Para alquilar, le pedían seis meses de garantía, y mi viejo no tenía un peso. Le pidió al almacenero de enfrente. Alberto Arache. Las hijas viven: Carmen y Lucía. El hombre le prestó los seis meses. Pero mi viejo no se bancaba tener deudas, entonces laburaba todavía más para pagarle. Laburaba como un anormal, pobre. Me acuerdo de una anécdota: un día se fue a trabajar y al rato volvió. “La gorra, la gorra... no la encuentro por ningún lado”. La tenía puesta. Nunca me voy a olvidar. Su obsesión era el laburo. Le pagó el préstamo al almacenero en poco tiempo.

Los recuerdos de Richard de su niñez son felices, sin lujos, pero sin angustias ni preocupaciones. No tenían televisor, solo una radio donde se escuchaban los radioteatros de moda. Había un vecino que a las cinco de la tarde sacaba el televisor al jardín para que todos los niños pudieran mirar los dibujitos animados. La mayoría no tenía televisor en su hogar. Richard conoció allí al Super Ratón y a Tom y Jerry.

Siempre tuve una familia muy afectiva, siempre tuve una tía o un tío en la vuelta, siempre había un abrazo. Claro que también había tirones de orejas, cada tanto me ligaba un coscorrón, la sabiola la tenía siempre colorada. Pegarme, no me pegaban, pero me daban coscorrones. Pasaban y te hacían con el nudillo ¡tac! en la cabeza... Tenía un tío al que le gustaba hacerte un tiquiñiqui en la oreja y te la dejaba así... Cuando ya fui más grande, mi viejo un día me tiró un par de piñazos. Mi viejo se calentaba. Pero recibí mucho afecto. Mucho. Y no solo de la familia. El barrio era barrio, el vecino era vecino. Yo me crie en un barrio de zaguanes abiertos, de puchero, guiso, polenta y arroz con leche. Nuestra vida era en la calle, jugando, en patas, con la chata, que fue mi primer regalo y me lo hice yo mismo.

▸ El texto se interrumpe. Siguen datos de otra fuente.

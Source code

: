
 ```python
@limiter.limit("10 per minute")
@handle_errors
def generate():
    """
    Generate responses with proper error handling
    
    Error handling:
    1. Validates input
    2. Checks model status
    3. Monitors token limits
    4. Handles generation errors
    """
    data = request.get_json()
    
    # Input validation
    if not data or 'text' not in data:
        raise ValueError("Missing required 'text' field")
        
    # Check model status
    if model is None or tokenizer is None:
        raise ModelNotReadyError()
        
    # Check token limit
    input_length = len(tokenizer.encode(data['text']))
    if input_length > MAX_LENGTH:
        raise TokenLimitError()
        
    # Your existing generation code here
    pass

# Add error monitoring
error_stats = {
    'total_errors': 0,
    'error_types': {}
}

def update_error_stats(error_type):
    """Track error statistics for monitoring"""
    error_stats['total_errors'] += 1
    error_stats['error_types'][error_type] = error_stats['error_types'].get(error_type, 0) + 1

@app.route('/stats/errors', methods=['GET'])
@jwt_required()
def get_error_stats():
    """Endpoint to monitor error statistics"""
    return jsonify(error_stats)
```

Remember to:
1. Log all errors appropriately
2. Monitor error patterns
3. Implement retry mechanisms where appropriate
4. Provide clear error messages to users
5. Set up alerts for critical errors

Ropa siempre tuve. Morfi también, aunque milanesa y huevo frito olvidate, no existían. Había buen guisolfo, puchero, arroz con leche y las cremas que hacía mi viejo...

***

Cariño y también disciplina. La madre de Richard, y su abuela, y hasta sus tías, estaban siempre pendientes de su rendimiento en la escuela, de que cada día hiciera sus deberes.

Una vez Richard llegó con una carta de la dirección del colegio y se la dio a su madre sin leerla: decía que al día siguiente tenía que ir acompañado por uno de sus padres para hablar con el cura Enrique, su maestro.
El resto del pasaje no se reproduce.